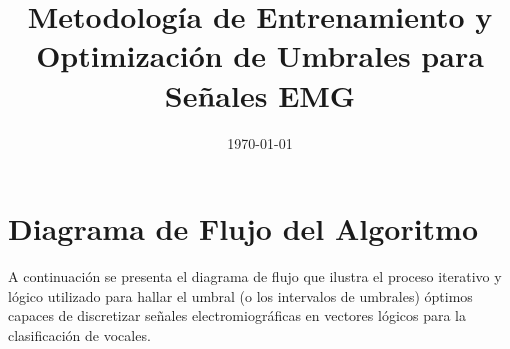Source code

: \documentclass[12pt, a4paper]{article}
\begin{document}
\title{Metodología de Entrenamiento y Optimización de Umbrales para Señales EMG}
\author{}
\date{\today}
\maketitle

\section{Diagrama de Flujo del Algoritmo}

A continuación se presenta el diagrama de flujo que ilustra el proceso iterativo y lógico utilizado para hallar el umbral (o los intervalos de umbrales) óptimos capaces de discretizar señales electromiográficas en vectores lógicos para la clasificación de vocales.
\end{document}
········
What is needed: Print the material above word for word, first line through the line with "de Flujo del", and leave every picture out.

Response to the exercise:
Source code

: \documentclass[12pt, a4paper]{article}
\begin{document}
\title{Metodología de Entrenamiento y Optimización de Umbrales para Señales EMG}
\author{}
\date{\today}
\maketitle

\section{Diagrama de Flujo del Algoritmo}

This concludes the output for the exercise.